European governments will issue additional debt in 2023 to deal with the energy crisis and energy costs. But with the ECB cutting back on reinvestment, the pressure on the market will increase and governments will have to enlist private sector investors to buy an additional €400bn of debt.
Since 2015, when the quantitative easing program began, the ECB has been a guaranteed buyer of government bonds and a lender of last resort. After all, he absorbed in his portfolio a huge amount of new bonds issued by eurozone governments between 2019 and 2021. However, from the new year, he will begin to limit his portfolio in the first stage by reducing reinvestment from profits. all maturing bonds. It is no coincidence that the change in ECB policy coincides with the efforts of eurozone governments to mitigate the effects of high energy prices. This means that they need additional funds, so they will issue a new additional public debt. Germany, in particular, will issue record debt over the next year. Bank of America estimates that the amount of new government debt that investors will be asked to repay in 2023 will double the previous record a decade ago.
According to analysts, government bond yields will continue their upward trend next year as well.
This means that issuing authorities will have to make twice as much effort to attract investors. At the same time, they risk paying much higher yields as the ECB’s aggressive move to tighten policy and fresh rate hikes announced by Ms Lagarde last week convinced investors that another half a percent rise in borrowing costs will follow in the new year. . . German 10-year bond yields have already increased by 250 basis points during the year, while Italian bond yields have risen by more than 300 basis points, of which 50 basis points. it was just last week. Analysts from BNP Paribas, Deutsche Bank and Citigroup, which sell eurozone government debt, believe that government bond yields will continue to rise next year. BNP Paribas estimates that the sale of these bonds will increase the yield on Germany’s 10-year bonds by 45 basis points. however, reaching 2.75% in the first quarter of the year.
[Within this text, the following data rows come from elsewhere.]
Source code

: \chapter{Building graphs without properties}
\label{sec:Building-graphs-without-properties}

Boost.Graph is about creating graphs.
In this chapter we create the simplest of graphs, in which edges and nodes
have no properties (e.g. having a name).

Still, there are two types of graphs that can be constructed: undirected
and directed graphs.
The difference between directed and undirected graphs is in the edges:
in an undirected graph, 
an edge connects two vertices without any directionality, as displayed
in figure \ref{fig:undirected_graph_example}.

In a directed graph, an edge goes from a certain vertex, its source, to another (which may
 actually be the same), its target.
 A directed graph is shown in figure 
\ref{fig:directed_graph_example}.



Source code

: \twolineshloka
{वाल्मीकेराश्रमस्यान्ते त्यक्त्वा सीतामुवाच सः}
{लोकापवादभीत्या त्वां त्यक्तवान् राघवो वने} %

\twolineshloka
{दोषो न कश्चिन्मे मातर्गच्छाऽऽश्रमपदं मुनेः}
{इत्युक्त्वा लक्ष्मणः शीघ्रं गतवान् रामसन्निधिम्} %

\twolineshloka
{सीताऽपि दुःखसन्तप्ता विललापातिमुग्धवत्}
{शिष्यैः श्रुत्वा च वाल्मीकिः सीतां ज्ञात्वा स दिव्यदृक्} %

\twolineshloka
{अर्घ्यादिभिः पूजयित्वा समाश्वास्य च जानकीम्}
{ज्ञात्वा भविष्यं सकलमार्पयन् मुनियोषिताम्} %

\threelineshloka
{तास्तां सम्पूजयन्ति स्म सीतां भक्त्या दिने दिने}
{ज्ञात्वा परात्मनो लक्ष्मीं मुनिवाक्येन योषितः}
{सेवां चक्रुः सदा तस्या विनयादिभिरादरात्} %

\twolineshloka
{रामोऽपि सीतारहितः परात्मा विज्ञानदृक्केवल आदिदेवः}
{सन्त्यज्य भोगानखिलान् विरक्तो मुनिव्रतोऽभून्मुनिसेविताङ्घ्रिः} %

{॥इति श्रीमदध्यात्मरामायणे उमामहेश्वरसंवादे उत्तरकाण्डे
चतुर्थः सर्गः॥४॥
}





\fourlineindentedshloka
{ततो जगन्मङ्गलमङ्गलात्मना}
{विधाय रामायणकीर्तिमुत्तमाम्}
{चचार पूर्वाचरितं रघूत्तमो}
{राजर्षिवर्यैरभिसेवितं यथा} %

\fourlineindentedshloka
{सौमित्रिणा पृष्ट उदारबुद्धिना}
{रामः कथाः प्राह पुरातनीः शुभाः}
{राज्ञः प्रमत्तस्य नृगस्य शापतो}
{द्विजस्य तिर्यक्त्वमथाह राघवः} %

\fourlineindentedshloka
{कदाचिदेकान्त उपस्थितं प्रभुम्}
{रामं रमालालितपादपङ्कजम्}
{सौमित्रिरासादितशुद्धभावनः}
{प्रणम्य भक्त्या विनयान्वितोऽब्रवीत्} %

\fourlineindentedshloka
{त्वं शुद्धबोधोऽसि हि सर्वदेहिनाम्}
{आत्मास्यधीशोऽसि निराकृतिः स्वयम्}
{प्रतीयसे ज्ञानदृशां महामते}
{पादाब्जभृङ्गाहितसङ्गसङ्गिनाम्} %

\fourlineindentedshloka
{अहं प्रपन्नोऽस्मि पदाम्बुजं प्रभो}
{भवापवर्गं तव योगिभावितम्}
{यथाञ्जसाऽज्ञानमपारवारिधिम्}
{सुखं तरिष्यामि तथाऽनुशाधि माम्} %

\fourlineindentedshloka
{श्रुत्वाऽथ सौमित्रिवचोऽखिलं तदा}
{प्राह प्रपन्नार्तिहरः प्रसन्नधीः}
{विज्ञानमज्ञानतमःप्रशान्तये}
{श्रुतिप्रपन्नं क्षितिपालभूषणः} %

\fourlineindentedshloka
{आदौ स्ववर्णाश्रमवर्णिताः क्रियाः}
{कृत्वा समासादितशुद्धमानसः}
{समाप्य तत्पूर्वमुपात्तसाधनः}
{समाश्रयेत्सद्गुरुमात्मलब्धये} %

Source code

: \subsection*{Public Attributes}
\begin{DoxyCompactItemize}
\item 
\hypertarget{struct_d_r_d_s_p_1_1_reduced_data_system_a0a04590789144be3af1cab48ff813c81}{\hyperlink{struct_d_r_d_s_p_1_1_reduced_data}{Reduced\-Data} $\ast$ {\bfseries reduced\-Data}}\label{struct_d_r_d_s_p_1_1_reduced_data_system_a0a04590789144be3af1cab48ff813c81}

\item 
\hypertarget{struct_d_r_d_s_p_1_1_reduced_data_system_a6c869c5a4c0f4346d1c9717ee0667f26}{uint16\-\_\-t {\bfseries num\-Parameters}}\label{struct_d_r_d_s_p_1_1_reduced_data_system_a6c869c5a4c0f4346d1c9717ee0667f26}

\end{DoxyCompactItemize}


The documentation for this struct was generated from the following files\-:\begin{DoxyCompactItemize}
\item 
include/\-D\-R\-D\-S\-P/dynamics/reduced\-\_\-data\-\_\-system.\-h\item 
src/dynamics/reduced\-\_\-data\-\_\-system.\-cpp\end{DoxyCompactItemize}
The bank will continue to reinvest part of the debt purchased during the pandemic for the time being. In doing so, however, it will begin cutting $5 trillion worth of bonds. euros it has accumulated in its portfolio over the years of quantitative easing by selling €15 billion worth of bonds every month from March to June. What will happen next is still unclear. Back in November, the ECB’s working group, which has contacts with the market, said that the biggest concern is the large amount of debt that investors will have to buy from the private sector. As Julian Le Beron, chief investment officer of Allianz Global Investors, points out, “it’s a fact that investors are not so eager to buy European bonds next year.” After all, Italy’s debt and its sustainability are worrisome. The yield on Italian 10-year bonds already exceeds 4% and is starting to worry investors. However, not all banks foresee further growth in profitability in the new year. JP Morgan, for example, sees them pulling back, while even BNR expects them to pull back after the initial rally. There is also hope that high yields will attract investors and, in the event of a recession, make bonds more attractive, given that these are low-risk investments.